Action item: From the records below, set down exactly the lines starting with the line that contains "First, create a" and going on through the line that contains "Insert a new resource". Nothing else is wanted.

━━━━

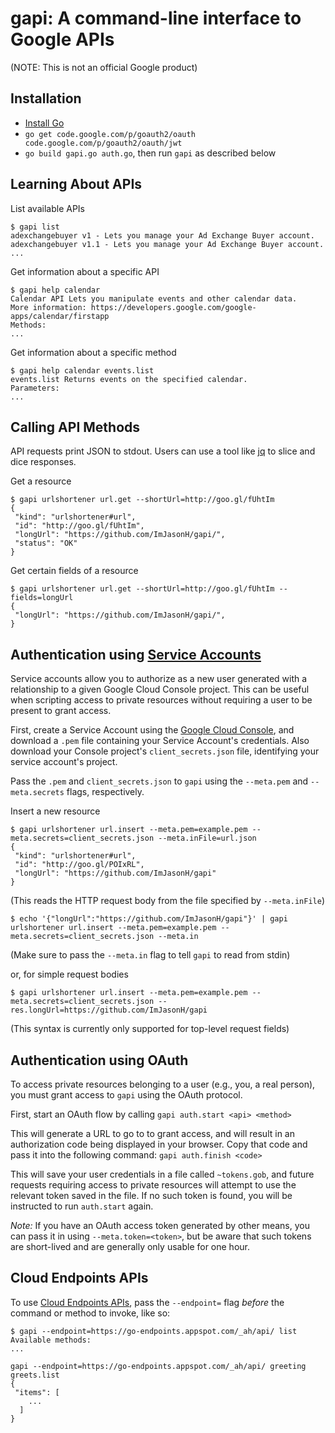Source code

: gapi: A command-line interface to Google APIs
================================================
(NOTE: This is not an official Google product)

Installation
------------
  * [Install Go][3]
  * `go get code.google.com/p/goauth2/oauth code.google.com/p/goauth2/oauth/jwt`
  * `go build gapi.go auth.go`, then run `gapi` as described below

Learning About APIs
-------------------

List available APIs
```
$ gapi list
adexchangebuyer v1 - Lets you manage your Ad Exchange Buyer account.
adexchangebuyer v1.1 - Lets you manage your Ad Exchange Buyer account.
...
```

Get information about a specific API
```
$ gapi help calendar
Calendar API Lets you manipulate events and other calendar data.
More information: https://developers.google.com/google-apps/calendar/firstapp
Methods:
...
```

Get information about a specific method
```
$ gapi help calendar events.list
events.list Returns events on the specified calendar.
Parameters:
...
```

Calling API Methods
-------------------

API requests print JSON to stdout. Users can use a tool like [jq][1] to slice and dice responses.

Get a resource
```
$ gapi urlshortener url.get --shortUrl=http://goo.gl/fUhtIm
{
 "kind": "urlshortener#url",
 "id": "http://goo.gl/fUhtIm",
 "longUrl": "https://github.com/ImJasonH/gapi/",
 "status": "OK"
}
```

Get certain fields of a resource
```
$ gapi urlshortener url.get --shortUrl=http://goo.gl/fUhtIm --fields=longUrl
{
 "longUrl": "https://github.com/ImJasonH/gapi/",
}
```

Authentication using [Service Accounts][4]
-------------------------------------

Service accounts allow you to authorize as a new user generated with a relationship to a given Google Cloud Console project. This can be useful when scripting access to private resources without requiring a user to be present to grant access.

First, create a Service Account using the [Google Cloud Console][5], and download a `.pem` file containing your Service Account's credentials. Also download your Console project's `client_secrets.json` file, identifying your service account's project.

Pass the `.pem` and `client_secrets.json` to `gapi` using the `--meta.pem` and `--meta.secrets` flags, respectively.

Insert a new resource
```
$ gapi urlshortener url.insert --meta.pem=example.pem --meta.secrets=client_secrets.json --meta.inFile=url.json
{
 "kind": "urlshortener#url",
 "id": "http://goo.gl/POIxRL",
 "longUrl": "https://github.com/ImJasonH/gapi"
}
```
(This reads the HTTP request body from the file specified by `--meta.inFile`)
```
$ echo '{"longUrl":"https://github.com/ImJasonH/gapi"}' | gapi urlshortener url.insert --meta.pem=example.pem --meta.secrets=client_secrets.json --meta.in
```
(Make sure to pass the `--meta.in` flag to tell `gapi` to read from stdin)

or, for simple request bodies
```
$ gapi urlshortener url.insert --meta.pem=example.pem --meta.secrets=client_secrets.json --res.longUrl=https://github.com/ImJasonH/gapi
```
(This syntax is currently only supported for top-level request fields)

Authentication using OAuth
--------------------------

To access private resources belonging to a user (e.g., you, a real person), you must grant access to `gapi` using the OAuth protocol.

First, start an OAuth flow by calling
`gapi auth.start <api> <method>`

This will generate a URL to go to to grant access, and will result in an authorization code being displayed in your browser. Copy that code and pass it into the following command:
`gapi auth.finish <code>`

This will save your user credentials in a file called `~tokens.gob`, and future requests requiring access to private resources will attempt to use the relevant token saved in the file. If no such token is found, you will be instructed to run `auth.start` again.

*Note:* If you have an OAuth access token generated by other means, you can pass it in using `--meta.token=<token>`, but be aware that such tokens are short-lived and are generally only usable for one hour.

Cloud Endpoints APIs
--------------------

To use [Cloud Endpoints APIs][2], pass the `--endpoint=` flag _before_ the command or method to invoke, like so:

```
$ gapi --endpoint=https://go-endpoints.appspot.com/_ah/api/ list
Available methods:
...
```

```
gapi --endpoint=https://go-endpoints.appspot.com/_ah/api/ greeting greets.list
{
 "items": [
    ...
  ]
}
```

[1]: http://stedolan.github.io/jq/
[2]: https://developers.google.com/appengine/docs/java/endpoints/
[3]: http://golang.org/doc/install
[4]: https://developers.google.com/accounts/docs/OAuth2ServiceAccount
[5]: https://cloud.google.com/console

━━━━

Answer space:
First, create a Service Account using the [Google Cloud Console][5], and download a `.pem` file containing your Service Account's credentials. Also download your Console project's `client_secrets.json` file, identifying your service account's project.

Pass the `.pem` and `client_secrets.json` to `gapi` using the `--meta.pem` and `--meta.secrets` flags, respectively.

Insert a new resource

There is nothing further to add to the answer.